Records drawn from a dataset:

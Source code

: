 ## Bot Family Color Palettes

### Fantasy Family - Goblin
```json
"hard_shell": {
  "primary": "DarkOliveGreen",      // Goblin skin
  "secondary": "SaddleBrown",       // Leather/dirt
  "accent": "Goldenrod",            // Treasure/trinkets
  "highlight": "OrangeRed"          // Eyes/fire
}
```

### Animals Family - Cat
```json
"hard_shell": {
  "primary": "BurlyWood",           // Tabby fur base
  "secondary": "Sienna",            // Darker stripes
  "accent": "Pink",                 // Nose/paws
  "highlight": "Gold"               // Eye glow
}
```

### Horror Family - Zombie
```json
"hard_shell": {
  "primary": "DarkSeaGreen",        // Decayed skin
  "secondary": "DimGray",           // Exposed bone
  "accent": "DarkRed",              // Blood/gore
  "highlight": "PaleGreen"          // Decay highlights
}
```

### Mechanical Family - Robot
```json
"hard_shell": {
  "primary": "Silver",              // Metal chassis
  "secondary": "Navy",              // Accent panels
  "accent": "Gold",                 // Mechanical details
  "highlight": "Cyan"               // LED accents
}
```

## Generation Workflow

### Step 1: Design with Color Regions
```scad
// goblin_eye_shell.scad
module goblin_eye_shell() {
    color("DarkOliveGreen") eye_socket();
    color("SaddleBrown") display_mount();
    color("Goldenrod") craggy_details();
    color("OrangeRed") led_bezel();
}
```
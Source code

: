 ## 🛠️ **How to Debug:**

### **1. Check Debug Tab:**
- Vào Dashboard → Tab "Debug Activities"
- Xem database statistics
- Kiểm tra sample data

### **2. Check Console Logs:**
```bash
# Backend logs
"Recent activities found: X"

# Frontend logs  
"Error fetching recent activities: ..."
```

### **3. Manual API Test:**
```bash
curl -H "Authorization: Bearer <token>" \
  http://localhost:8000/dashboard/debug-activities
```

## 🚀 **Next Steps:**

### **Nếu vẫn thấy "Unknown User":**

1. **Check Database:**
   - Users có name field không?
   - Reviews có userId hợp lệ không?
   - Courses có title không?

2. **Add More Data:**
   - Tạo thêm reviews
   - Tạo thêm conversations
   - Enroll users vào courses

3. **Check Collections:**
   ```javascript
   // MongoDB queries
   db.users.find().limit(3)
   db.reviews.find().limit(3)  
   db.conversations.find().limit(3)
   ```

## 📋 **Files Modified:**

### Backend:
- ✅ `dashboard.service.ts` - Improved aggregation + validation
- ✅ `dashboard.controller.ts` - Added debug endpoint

### WORK INSTRUCTIONS
Search the data for the word "Goldenrod" and report how many lines include it, with the number alone.

### ANSWER TO THIS EXERCISE
2